Developing a Dental Surgery Simulator for Teeth Drilling and Mandible Cutting

Inhaltsverzeichnis (Table of Contents)

• Introduction
• Preliminaries
  • Object Representation
    • Voxels
    • Marching Cubes Algorithm
    • Point Shells
    • Polygonal Meshes
    • Distance Fields
  • Haptic Rendering
    • Collision Detection
    • Collision Response
    • Direct Rendering vs. Virtual Coupling
  • Rendering Frequencies
• Related Work
• Methods and Implementation
  • Object Representation
    • Dental Tools
    • Volume Object
    • Implementation
      • Dental Tools
      • Volume Object
  • Collision Detection
    • Spatial Hashing
    • Dental Bur
    • Dental Saw
  • Collision Response
    • Handling Collisions
    • Erosion
    • Haptic Device
• Evaluation
  • Voxel Cube
  • Tooth and Bur
    • Setup
    • Performance
    • Simulation Quality
  • Mandible and Saw
    • Setup
    • Performance
    • Simulation Quality
• Conclusion and Future Work
  • Conclusion
  • Future Work

Zielsetzung und Themenschwerpunkte (Objectives and Key Themes)

This thesis aims to develop a dental surgery simulator for teeth drilling and mandible cutting. The simulator focuses on providing realistic haptic feedback to users through real-time collision detection and response mechanisms. The project aims to contribute to the advancement of virtual reality training methods for medical students and professionals. The key themes and objectives of this thesis include:

• Developing a realistic and efficient virtual surgery simulator for teeth drilling and mandible cutting.
• Implementing real-time haptic rendering for providing physically plausible force feedback to users.
• Evaluating the performance and simulation quality of the developed simulator for different surgical scenarios.
• Exploring different object representations and collision detection techniques suitable for real-time virtual surgery simulations.
• Improving the efficiency and accuracy of collision response algorithms to enhance the user experience.

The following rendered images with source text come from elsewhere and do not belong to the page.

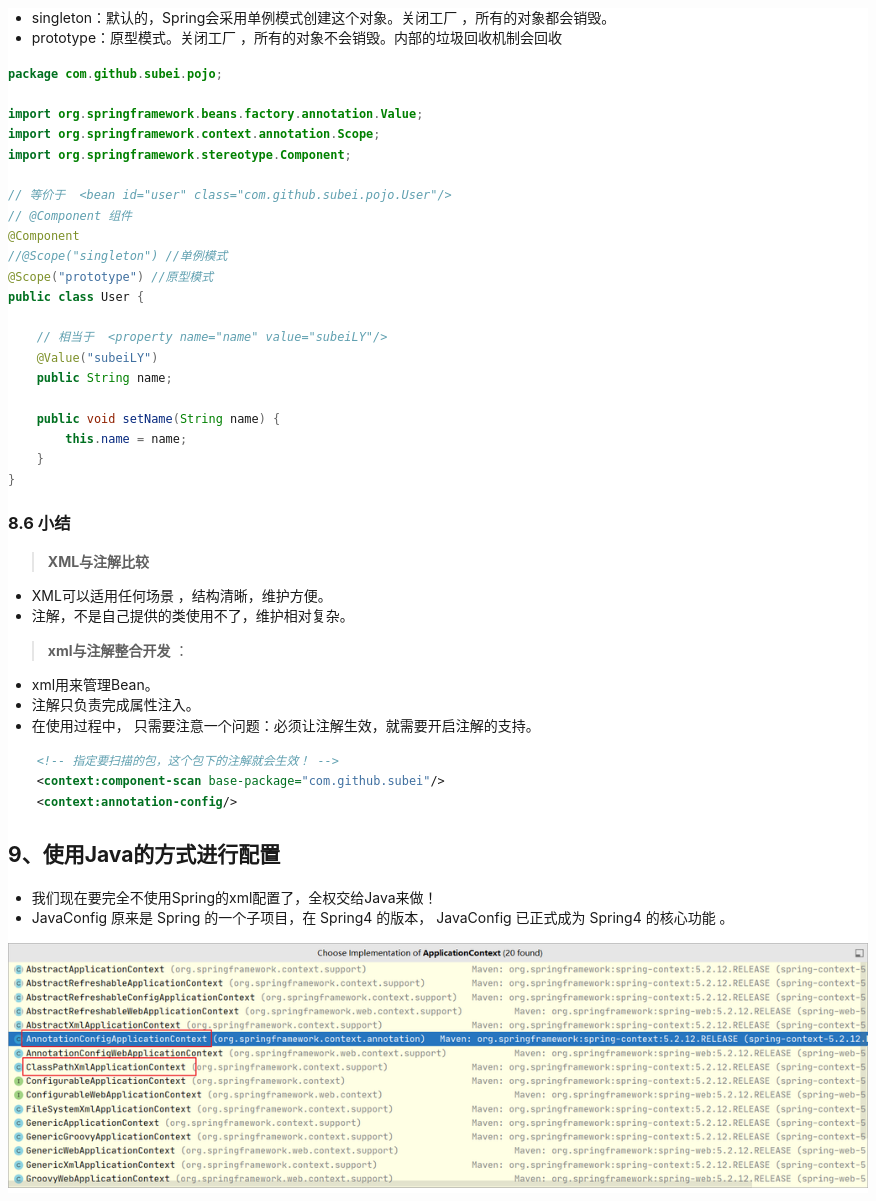 - singleton：默认的，Spring会采用单例模式创建这个对象。关闭工厂 ，所有的对象都会销毁。
- prototype：原型模式。关闭工厂 ，所有的对象不会销毁。内部的垃圾回收机制会回收

```java
package com.github.subei.pojo;

import org.springframework.beans.factory.annotation.Value;
import org.springframework.context.annotation.Scope;
import org.springframework.stereotype.Component;

// 等价于  <bean id="user" class="com.github.subei.pojo.User"/>
// @Component 组件
@Component
//@Scope("singleton") //单例模式
@Scope("prototype") //原型模式
public class User {

    // 相当于  <property name="name" value="subeiLY"/>
    @Value("subeiLY")
    public String name;

    public void setName(String name) {
        this.name = name;
    }
}
```

### 8.6 小结

> **XML与注解比较**

- XML可以适用任何场景 ，结构清晰，维护方便。
- 注解，不是自己提供的类使用不了，维护相对复杂。

> **xml与注解整合开发** ：

- xml用来管理Bean。
- 注解只负责完成属性注入。
- 在使用过程中， 只需要注意一个问题：必须让注解生效，就需要开启注解的支持。

```xml
    <!-- 指定要扫描的包，这个包下的注解就会生效！ -->
    <context:component-scan base-package="com.github.subei"/>
    <context:annotation-config/>
```

## 9、使用Java的方式进行配置

- 我们现在要完全不使用Spring的xml配置了，全权交给Java来做！
- JavaConfig 原来是 Spring 的一个子项目，在 Spring4 的版本， JavaConfig 已正式成为 Spring4 的核心功能 。 

![1611547993596](img/day04/03.png)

Zusammenfassung der Kapitel (Chapter Summaries)

• Introduction: This chapter introduces the concept of virtual surgery simulators as an alternative to traditional training methods. It highlights the need for realistic haptic feedback and discusses the importance of real-time collision detection and response in creating a convincing virtual environment.
• Preliminaries: This chapter explores various object representations commonly used in virtual reality applications, such as voxels, point shells, polygonal meshes, and distance fields. It also delves into the fundamental principles of haptic rendering, including collision detection and collision response, and discusses the importance of rendering frequencies for creating a seamless user experience.
• Related Work: This chapter presents a comprehensive overview of existing research related to virtual surgery simulators, focusing on various approaches, their advantages, and disadvantages. It provides context for the proposed methods and implementation in the thesis.
• Methods and Implementation: This chapter describes the methods and implementation details of the developed dental surgery simulator. It outlines the object representations used for dental tools and volume objects, the collision detection algorithms employed, and the collision response mechanisms implemented. The chapter focuses on the techniques used to achieve real-time performance and accurate simulation results.
• Evaluation: This chapter presents the evaluation of the developed simulator. It explores different scenarios involving teeth drilling and mandible cutting, analyzing the performance, simulation quality, and user experience. The chapter provides insights into the effectiveness and limitations of the proposed methods.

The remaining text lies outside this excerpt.